А Шура насмешливо глянула на свою подружку и мельком на Алешку, потом взяла швабру и ушла в дальний угол. Оттуда заметила:
— Тебя, парень, видать, не переслушаешь до вечера, а нам нужно успеть к приходу бригад… Ну-ка, шевельнись!
Алексей взялся выносить топчаны. За водой ему выходить было опасно — колодец находился около медпункта. Ведрами вооружилась Наташа. Подмигнув подружке, она громыхнула в тесном тамбуре и умчалась по воду.
Шура же собрала большой узел одежды и хотела вынести, но Алексей предусмотрительно оказался рядом:
— Тяжело, постой-ка! — и перехватил вещи из ее рук. — Давай вынесу!
Около Шуры он вдруг ощутил непривычное волнение. И стоял рядом затаив дыхание, словно вспоминал что-то страшно дорогое, потерянное давным-давно.
Шура вопросительно посмотрела на него, и он не выдержал ее прямого, дерзкого взгляда. Куда-то провалилась недавняя лихость и нахрапистая решимость Алешки.
— Что-то вы… невозможно серьезная, Шура! — немного растерянно и тихо сказал он таким тоном, будто хотел закричать совсем другое: «Не бойся, не смотри на меня так своими окаянными, острыми глазищами!»
— Я обычная, — скучая, ответила она.
— Девчонка, пускай самая умная, должна быть веселой, — не очень кстати заявил он.
Она только усмехнулась в ответ.
— Эх!.. — Алешка не выдержал поединка. Боясь нагрубить, он с обидой взглянул в ее равнодушное лицо и, взвалив узел на плечо, ринулся в дверь.
Видно, сегодня он понапрасну претерпел хирургическую операцию, и день в самом деле получился длинный и пустой, как одиночная камера…
* * *
А день был беспокойный, на редкость плотный. Бригада Канева валила лес, расчищала площадь под буровую. Шумихин стоял над душой, не давая отдыха. «Подготовительный период кончился! — кричал он. — Теперь буровики на плечах, знай поворачивайся!»
Еще из поселка Николай услышал ряд отрывистых, быстро чередующихся взрывов — рвали мерзлоту под фундамент буровой. Взрывы напомнили Николаю артиллерийские залпы, зиму прошлого года под Москвой. Стало тревожно. Он торопливо и широко зашагал к Пожме.

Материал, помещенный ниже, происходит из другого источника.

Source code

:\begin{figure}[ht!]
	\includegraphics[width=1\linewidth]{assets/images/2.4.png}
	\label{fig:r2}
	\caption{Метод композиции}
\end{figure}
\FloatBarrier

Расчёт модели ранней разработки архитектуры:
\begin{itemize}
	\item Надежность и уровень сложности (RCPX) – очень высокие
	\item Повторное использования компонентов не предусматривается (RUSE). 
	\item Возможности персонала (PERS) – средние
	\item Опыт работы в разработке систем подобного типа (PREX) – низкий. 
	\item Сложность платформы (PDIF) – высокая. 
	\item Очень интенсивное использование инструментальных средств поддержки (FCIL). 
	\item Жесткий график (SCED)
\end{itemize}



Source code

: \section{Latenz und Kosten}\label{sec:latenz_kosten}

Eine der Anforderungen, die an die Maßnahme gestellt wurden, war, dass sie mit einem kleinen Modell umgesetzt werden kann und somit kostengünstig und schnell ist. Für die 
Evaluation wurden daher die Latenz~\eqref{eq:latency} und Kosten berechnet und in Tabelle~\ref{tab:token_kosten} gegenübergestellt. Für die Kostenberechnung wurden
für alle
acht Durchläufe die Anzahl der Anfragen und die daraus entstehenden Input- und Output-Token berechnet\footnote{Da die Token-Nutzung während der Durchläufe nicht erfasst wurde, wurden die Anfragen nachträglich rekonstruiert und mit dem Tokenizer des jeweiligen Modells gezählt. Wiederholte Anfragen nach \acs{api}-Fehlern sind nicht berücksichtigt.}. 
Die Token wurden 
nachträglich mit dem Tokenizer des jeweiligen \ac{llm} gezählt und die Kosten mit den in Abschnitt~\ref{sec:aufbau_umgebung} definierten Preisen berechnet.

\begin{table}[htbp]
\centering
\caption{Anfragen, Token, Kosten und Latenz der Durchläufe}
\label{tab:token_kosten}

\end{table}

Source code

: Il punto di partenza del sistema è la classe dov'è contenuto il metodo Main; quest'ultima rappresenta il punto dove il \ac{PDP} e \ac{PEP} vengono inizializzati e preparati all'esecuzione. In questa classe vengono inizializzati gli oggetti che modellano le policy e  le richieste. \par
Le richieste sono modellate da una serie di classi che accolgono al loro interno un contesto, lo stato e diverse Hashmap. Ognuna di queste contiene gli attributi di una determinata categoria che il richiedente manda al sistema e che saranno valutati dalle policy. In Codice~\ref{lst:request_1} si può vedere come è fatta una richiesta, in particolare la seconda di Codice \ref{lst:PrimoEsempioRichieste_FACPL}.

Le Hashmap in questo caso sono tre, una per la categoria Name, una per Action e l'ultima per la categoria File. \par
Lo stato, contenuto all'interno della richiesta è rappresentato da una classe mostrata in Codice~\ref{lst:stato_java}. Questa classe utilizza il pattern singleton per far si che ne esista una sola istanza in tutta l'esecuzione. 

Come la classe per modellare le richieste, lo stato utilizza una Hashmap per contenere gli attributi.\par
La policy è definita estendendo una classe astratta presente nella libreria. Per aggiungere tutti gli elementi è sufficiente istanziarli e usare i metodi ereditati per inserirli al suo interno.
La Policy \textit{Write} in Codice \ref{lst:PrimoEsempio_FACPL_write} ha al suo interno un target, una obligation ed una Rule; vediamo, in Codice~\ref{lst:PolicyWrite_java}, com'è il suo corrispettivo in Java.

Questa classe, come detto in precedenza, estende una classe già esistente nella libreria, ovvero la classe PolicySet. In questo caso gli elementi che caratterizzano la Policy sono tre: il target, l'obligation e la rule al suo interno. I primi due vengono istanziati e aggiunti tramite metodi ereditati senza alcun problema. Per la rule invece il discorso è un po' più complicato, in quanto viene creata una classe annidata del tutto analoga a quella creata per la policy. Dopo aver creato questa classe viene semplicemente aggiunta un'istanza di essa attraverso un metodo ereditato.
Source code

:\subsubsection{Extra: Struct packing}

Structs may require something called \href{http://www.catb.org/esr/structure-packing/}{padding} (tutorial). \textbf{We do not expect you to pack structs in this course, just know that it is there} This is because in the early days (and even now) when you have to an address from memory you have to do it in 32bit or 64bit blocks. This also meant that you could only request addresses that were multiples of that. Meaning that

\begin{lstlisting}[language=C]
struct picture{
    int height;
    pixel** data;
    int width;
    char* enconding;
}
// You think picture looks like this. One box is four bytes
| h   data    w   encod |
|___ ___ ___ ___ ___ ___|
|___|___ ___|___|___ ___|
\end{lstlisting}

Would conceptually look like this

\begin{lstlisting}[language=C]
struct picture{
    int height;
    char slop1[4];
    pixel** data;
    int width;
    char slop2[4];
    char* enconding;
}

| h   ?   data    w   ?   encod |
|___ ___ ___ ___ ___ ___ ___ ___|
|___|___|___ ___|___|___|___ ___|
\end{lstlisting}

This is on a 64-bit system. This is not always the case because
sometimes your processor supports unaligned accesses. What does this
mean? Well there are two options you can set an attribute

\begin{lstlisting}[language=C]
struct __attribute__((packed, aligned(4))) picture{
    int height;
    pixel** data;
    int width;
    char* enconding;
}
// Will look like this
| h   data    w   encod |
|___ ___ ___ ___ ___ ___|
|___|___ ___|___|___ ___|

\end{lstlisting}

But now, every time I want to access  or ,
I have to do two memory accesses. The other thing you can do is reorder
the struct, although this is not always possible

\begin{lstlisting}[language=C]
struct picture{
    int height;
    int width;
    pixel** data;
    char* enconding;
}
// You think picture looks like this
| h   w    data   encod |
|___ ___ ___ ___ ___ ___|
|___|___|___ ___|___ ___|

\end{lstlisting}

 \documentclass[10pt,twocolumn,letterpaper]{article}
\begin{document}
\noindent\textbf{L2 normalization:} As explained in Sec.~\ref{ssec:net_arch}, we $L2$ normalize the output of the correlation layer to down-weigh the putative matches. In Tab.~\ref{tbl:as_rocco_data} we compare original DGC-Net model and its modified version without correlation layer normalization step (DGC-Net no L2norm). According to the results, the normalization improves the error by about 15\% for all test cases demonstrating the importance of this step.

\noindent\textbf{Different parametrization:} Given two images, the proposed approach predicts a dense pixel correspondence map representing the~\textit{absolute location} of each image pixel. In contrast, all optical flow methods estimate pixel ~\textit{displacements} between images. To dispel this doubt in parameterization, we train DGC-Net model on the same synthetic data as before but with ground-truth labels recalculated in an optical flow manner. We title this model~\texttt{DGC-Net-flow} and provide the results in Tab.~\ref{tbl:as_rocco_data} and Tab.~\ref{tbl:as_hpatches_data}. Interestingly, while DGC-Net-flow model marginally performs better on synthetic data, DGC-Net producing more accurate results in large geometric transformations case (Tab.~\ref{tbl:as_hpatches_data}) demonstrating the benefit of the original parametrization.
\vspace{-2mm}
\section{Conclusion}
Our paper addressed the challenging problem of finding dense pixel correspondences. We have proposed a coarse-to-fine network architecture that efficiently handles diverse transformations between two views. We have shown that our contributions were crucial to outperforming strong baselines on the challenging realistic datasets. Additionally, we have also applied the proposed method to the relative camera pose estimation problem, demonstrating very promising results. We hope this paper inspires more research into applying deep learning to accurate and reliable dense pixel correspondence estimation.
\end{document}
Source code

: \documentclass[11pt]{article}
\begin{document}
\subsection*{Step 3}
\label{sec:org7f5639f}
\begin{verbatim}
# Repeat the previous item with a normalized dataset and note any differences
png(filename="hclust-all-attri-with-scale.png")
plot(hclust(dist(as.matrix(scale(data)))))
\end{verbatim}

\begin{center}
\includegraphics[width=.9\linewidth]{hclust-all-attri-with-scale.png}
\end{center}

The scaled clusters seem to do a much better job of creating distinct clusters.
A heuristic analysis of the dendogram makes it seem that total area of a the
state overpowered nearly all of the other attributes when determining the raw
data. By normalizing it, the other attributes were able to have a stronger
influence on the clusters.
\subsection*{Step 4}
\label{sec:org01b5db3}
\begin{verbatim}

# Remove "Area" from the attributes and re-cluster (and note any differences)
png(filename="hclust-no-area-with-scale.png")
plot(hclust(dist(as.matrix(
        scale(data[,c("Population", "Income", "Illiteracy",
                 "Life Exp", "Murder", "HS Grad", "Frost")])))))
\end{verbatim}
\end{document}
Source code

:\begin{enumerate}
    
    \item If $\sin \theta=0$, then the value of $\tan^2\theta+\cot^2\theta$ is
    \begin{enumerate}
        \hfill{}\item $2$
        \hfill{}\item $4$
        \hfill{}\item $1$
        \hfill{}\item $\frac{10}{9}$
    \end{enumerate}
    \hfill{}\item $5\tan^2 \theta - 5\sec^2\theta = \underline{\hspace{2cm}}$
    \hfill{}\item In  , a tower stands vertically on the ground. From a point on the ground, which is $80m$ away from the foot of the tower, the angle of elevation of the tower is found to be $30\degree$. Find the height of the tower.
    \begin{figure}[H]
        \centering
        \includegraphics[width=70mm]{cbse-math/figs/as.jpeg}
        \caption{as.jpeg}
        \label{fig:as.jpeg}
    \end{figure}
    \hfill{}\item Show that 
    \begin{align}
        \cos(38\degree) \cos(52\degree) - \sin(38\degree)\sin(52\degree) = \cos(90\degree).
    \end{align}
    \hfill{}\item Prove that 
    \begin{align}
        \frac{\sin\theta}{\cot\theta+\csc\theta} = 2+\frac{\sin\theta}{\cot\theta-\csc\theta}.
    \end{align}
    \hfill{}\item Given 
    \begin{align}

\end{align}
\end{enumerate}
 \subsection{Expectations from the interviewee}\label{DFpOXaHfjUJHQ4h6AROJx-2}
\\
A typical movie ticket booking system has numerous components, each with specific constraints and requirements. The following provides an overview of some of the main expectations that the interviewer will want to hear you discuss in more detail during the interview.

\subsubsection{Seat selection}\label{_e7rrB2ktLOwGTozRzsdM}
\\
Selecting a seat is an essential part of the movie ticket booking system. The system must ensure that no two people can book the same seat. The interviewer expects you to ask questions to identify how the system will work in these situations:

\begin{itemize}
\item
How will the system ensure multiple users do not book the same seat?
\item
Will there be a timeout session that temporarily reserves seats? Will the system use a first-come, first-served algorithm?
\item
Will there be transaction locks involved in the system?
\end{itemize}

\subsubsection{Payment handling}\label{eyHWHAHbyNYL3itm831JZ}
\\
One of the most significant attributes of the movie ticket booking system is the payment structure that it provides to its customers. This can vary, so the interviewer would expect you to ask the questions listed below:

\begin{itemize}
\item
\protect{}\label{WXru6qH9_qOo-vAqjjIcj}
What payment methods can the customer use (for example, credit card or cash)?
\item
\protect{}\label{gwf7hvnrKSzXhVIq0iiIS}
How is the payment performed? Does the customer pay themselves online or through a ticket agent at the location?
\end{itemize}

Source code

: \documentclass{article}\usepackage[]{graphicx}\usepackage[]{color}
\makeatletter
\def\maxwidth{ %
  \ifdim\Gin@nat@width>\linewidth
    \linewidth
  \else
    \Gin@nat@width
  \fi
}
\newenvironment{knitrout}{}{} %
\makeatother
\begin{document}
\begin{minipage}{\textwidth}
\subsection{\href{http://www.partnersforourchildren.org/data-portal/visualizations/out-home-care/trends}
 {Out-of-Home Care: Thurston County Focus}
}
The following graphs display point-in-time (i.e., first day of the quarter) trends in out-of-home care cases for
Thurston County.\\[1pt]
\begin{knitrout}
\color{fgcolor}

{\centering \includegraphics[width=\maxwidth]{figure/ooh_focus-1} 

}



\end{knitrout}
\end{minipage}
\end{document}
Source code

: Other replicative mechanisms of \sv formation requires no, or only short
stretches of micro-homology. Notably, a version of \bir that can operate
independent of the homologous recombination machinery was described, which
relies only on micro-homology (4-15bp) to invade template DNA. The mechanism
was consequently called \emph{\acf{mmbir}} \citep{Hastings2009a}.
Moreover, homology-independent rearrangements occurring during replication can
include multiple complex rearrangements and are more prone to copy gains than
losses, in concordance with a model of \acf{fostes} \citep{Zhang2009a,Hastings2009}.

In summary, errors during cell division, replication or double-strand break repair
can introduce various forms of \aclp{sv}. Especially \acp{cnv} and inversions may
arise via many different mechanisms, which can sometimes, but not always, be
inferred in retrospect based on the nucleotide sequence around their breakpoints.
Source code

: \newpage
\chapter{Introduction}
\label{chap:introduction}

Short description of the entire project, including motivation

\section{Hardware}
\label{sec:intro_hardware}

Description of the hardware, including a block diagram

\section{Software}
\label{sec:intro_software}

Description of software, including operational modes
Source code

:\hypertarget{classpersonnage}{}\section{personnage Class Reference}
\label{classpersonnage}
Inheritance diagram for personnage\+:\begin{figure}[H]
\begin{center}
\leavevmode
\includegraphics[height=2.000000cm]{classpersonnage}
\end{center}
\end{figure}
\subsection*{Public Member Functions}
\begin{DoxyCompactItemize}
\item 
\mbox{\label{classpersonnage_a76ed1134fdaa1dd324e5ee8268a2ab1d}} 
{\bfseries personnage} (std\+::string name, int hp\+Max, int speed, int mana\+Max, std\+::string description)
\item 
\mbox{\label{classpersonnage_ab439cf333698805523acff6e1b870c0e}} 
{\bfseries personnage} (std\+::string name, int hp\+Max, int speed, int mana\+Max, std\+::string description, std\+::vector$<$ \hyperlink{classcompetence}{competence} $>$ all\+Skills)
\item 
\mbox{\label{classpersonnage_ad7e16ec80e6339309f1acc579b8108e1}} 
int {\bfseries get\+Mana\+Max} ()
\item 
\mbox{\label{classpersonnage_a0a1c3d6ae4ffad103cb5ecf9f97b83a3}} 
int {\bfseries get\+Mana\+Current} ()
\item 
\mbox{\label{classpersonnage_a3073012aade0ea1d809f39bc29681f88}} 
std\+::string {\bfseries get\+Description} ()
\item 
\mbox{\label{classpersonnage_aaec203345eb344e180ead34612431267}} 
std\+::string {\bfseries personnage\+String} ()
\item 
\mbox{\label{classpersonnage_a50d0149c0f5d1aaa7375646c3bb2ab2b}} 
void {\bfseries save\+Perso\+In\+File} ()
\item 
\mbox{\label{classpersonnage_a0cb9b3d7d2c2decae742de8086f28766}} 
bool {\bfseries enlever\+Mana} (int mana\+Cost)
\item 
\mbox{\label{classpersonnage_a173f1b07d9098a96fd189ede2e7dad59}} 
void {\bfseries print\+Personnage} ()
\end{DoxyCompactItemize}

Половина участка была уже вырублена. В разных концах снежной поляны полыхали огромные костры. А рядом росли новые вороха зеленого лапника, валежа и мерзлой дернины. Их запаливали берестяными факелами. Огонь воровато перескакивал с ветки на ветку; бессильно моргнув где-то под торфяным комом, вдруг с неожиданной прытью взвился тонким языком вверх. Достав бородатый еловый лишайник, обрубок сухой березы, сразу набирался силы, с воем и треском охватывая кучу со всех сторон.
Утоптанный снег круговинами проталин отступает от костров, сочится мутной водой. Вокруг треск и сотрясение от падающих деревьев, горечь паленой хвои, запах талого снега. И все заволакивает густой дым.
По снегу, запорошенному взрывами, разбежались дощатые трапы — Шумихин налаживал здесь тачки, чтобы отвозить взорванный грунт.
Работа кипела вокруг, а у десятника было не то что хмурое, но прямо-таки взбешенное лицо.
Николай внимательно оглядел площадку.
— Что стряслось, Семен Захарыч? — спросил он Шумихина.